Several companies and schools say they started buying cage-free eggs after being lobbied by the Humane Society of the United States, which began a campaign in January to halt what it calls abusive "factory farming" methods. "Caged birds suffer so immensely," says Paul Shapiro, manager of the factory-farming campaign at the Humane Society. Critics say the cages are cruel because they do not give birds enough space to flap their wings and express other natural bird behavior.

Some scientists disagree. Jeff Armstrong, dean of agriculture and natural resources at Michigan State University, was asked by the United Egg Producers, a trade group for the egg industry, in 1998 to oversee a panel of scientists and recommend new animal-welfare guidelines. He says that nearly twice as many chickens die when they are raised without cages, because they peck each other and suffer from more diseases.
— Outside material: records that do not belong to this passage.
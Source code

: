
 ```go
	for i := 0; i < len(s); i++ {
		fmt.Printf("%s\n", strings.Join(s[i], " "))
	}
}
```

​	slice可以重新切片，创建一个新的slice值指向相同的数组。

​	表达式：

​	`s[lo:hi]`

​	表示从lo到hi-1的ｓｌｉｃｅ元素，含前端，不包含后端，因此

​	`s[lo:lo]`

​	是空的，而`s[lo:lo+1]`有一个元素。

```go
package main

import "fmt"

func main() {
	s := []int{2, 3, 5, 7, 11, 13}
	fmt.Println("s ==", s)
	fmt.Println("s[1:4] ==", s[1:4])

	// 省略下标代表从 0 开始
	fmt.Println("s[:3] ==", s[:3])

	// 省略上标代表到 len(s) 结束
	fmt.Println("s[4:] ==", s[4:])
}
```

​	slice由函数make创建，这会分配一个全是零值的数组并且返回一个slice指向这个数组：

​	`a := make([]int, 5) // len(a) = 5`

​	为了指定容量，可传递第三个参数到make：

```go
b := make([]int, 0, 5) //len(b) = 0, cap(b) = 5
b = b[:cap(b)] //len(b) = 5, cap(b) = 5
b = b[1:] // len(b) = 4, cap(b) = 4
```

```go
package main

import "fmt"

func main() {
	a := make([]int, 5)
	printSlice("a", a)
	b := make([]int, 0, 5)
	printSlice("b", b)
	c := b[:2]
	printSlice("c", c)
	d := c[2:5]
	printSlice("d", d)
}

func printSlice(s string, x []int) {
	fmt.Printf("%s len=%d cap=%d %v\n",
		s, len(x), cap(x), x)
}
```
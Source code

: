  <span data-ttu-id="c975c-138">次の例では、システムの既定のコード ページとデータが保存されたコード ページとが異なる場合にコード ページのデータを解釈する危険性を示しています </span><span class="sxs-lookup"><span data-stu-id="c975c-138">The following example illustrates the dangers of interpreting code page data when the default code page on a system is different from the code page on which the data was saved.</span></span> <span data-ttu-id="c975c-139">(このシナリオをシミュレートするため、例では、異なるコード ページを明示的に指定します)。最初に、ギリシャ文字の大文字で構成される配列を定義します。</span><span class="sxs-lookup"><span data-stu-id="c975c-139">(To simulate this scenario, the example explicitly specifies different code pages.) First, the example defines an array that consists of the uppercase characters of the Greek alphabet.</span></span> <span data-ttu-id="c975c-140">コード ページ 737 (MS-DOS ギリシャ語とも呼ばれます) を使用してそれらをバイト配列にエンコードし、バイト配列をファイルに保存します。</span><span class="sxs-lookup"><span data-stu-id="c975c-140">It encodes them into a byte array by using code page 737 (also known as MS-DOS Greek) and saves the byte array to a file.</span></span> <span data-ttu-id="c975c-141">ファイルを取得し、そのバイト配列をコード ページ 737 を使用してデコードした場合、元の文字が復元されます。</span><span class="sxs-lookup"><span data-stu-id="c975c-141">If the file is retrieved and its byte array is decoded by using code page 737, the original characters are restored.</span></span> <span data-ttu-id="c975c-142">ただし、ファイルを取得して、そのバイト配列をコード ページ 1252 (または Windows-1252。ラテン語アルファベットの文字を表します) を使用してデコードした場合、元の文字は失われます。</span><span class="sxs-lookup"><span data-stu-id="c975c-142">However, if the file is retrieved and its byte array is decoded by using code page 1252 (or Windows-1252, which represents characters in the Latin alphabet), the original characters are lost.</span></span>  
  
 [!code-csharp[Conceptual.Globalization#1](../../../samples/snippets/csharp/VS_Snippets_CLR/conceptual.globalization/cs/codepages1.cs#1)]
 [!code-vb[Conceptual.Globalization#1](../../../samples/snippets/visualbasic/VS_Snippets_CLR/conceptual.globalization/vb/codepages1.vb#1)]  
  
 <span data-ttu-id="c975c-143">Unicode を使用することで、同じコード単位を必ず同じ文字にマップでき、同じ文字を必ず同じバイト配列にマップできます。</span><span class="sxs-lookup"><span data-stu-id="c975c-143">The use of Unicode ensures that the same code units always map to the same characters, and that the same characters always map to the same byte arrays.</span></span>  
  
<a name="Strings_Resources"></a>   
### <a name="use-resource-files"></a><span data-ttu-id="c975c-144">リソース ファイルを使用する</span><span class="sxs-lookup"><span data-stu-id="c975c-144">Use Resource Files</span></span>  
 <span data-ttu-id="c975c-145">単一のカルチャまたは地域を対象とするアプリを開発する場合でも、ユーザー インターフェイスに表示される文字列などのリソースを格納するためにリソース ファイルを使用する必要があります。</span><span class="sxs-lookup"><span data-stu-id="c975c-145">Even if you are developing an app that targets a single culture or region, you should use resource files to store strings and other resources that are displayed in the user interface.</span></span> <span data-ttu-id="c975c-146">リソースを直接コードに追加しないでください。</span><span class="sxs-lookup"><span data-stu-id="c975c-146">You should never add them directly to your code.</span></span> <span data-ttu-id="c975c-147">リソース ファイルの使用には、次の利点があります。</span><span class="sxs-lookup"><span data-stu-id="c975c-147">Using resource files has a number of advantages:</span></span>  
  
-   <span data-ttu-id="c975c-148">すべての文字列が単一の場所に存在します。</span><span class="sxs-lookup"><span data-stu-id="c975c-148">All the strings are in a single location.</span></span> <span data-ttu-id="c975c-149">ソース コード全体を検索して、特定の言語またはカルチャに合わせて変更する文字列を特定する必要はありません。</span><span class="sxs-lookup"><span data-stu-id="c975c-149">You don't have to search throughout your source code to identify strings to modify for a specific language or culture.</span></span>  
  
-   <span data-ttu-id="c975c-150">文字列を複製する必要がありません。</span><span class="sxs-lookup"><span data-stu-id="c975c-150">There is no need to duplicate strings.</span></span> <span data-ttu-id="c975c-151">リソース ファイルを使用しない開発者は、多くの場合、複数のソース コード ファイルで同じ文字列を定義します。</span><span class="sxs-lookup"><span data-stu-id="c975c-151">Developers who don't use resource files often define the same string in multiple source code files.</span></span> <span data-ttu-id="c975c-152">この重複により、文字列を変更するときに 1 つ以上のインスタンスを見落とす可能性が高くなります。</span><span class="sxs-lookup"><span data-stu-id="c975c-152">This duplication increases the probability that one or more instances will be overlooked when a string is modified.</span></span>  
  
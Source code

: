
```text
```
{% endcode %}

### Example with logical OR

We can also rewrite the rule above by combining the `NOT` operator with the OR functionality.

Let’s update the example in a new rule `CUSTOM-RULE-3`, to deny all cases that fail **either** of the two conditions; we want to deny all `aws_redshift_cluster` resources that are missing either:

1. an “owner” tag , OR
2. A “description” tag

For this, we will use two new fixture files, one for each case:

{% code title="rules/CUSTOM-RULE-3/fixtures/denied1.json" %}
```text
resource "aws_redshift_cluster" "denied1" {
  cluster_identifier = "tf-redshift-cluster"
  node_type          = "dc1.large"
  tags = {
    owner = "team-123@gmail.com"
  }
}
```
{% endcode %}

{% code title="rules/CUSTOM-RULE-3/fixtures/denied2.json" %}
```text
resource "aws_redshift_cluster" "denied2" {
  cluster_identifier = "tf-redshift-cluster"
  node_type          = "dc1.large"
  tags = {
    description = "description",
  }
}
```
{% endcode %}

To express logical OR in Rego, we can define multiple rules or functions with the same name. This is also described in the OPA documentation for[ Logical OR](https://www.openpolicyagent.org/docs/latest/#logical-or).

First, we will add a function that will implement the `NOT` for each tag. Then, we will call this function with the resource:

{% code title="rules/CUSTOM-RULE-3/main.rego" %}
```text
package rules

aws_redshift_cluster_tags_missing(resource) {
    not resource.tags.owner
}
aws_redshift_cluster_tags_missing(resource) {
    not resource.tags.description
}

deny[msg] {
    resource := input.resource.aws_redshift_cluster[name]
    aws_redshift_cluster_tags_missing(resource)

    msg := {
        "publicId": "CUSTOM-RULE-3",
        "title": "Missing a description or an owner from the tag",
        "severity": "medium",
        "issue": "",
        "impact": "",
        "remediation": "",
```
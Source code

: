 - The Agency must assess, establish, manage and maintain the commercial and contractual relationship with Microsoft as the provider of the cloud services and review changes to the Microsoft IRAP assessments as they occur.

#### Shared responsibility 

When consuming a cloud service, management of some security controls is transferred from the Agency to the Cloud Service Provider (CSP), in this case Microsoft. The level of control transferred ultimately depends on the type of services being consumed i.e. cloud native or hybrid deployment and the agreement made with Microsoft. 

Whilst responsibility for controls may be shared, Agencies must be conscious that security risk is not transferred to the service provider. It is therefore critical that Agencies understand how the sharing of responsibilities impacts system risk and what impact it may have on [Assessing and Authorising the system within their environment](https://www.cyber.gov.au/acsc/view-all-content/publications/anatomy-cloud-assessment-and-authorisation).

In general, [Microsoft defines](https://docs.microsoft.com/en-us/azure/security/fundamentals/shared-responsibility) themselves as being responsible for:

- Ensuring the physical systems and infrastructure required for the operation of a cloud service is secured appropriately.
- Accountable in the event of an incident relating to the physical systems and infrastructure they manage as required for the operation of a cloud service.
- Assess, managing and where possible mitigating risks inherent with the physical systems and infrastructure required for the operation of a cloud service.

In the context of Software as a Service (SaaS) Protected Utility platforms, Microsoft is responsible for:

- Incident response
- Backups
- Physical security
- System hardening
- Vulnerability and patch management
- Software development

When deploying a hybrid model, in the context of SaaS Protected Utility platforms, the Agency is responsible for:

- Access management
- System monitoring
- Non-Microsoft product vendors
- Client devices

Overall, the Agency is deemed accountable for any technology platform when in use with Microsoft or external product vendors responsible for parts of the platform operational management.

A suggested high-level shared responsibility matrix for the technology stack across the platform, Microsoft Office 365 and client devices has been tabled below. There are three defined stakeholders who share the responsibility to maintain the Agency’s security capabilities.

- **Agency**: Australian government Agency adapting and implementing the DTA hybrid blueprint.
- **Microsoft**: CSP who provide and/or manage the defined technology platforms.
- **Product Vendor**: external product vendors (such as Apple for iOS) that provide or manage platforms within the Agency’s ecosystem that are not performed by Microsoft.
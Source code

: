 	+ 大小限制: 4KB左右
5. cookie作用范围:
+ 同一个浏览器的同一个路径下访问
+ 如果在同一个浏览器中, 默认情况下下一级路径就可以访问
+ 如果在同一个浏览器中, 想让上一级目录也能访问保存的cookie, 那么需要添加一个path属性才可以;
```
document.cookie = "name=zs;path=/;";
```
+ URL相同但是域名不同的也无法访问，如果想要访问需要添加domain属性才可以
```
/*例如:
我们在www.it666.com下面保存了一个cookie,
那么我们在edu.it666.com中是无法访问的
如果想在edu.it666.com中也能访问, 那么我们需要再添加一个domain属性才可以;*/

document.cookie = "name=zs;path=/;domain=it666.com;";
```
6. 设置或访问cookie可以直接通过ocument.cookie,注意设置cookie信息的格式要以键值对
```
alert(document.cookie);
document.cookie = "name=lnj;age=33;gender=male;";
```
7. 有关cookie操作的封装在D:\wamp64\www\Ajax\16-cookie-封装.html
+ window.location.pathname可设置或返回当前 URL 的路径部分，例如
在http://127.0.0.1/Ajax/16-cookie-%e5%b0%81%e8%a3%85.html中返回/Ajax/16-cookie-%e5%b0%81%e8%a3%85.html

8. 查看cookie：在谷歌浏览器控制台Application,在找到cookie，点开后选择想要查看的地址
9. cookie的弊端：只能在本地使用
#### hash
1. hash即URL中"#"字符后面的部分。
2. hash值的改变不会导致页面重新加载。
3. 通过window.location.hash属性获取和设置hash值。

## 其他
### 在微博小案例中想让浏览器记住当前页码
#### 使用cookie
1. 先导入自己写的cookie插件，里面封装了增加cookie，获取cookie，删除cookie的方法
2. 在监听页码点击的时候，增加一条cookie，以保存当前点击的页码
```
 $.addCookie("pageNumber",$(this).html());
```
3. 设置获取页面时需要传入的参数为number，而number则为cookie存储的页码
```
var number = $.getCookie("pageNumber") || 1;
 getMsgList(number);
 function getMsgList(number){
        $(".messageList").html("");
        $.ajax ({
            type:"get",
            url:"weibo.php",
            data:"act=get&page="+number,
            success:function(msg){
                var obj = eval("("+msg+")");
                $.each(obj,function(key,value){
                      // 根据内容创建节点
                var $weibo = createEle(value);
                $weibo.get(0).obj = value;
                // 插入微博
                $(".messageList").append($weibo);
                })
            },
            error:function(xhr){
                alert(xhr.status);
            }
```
"Cages are a humane way to raise hens, as long as some changes are made" to the system, says Mr. Armstrong. The new guidelines he helped develop, since adopted by about 80% of U.S. egg farmers, call for an average of 62 square inches per bird, up from 48, and increase to as much as 76 square inches over the next few years as the plan is phased in. Farmers must also remove chicken manure continually from the cages.

There are three basic methods of raising laying hens: caged, cage-free and free-range. The vast majority world-wide -- about 98% -- are caged. Cage-free birds do not spend any time in cages; instead, they roam the floor of a hen house. Free-range birds are those that are allowed to spend at least some portion of their lives in the outdoors, though not necessarily on grass, while hens that are set out on grass are known as pastured.

Egg farmers use cages to separate birds from each other and to help maintain cleanliness, which reduces disease, says Julian Madeley, director general of the International Egg Commission, a trade group for egg farmers around the world.

Eggs from caged and noncaged birds taste the same and have the same nutritional profile, but cage-free eggs typically sell for as much as three times more than regular ones. In September, the average price for regular, large grade-A eggs was $1.28 a dozen.

The only eggs with a nutritional difference are those that come from "pastured" hens, says Michael Hamm, a professor of sustainable agriculture at Michigan State University. Their unique diet yields eggs higher in omega-3 fatty acids and vitamin E. Only a tiny percentage of eggs come from birds raised this way, and are usually sold at farmer's markets.

This fall, Grinnell College in Grinnell, Iowa, began purchasing only cage-free shell eggs and liquid eggs at a cost of an extra five to six thousand dollars a year. Since April, George Washington University in Washington, D.C., has sold only cage-free eggs in its student grocery store, and Vassar College in Poughkeepsie, N.Y., says it plans to start serving only cage-free shell eggs, pasteurized egg whites, liquid eggs and all other egg products in its food-service operations within three weeks.

Bon Appétit -- a unit of U.K.-based food-services giant Compass Group PLC -- buys about eight million shell eggs a year, as well as an unknown quantity of liquid eggs, which are not currently included in the cage-free pledge but may be in the future, says spokeswoman Maisie Ganzler.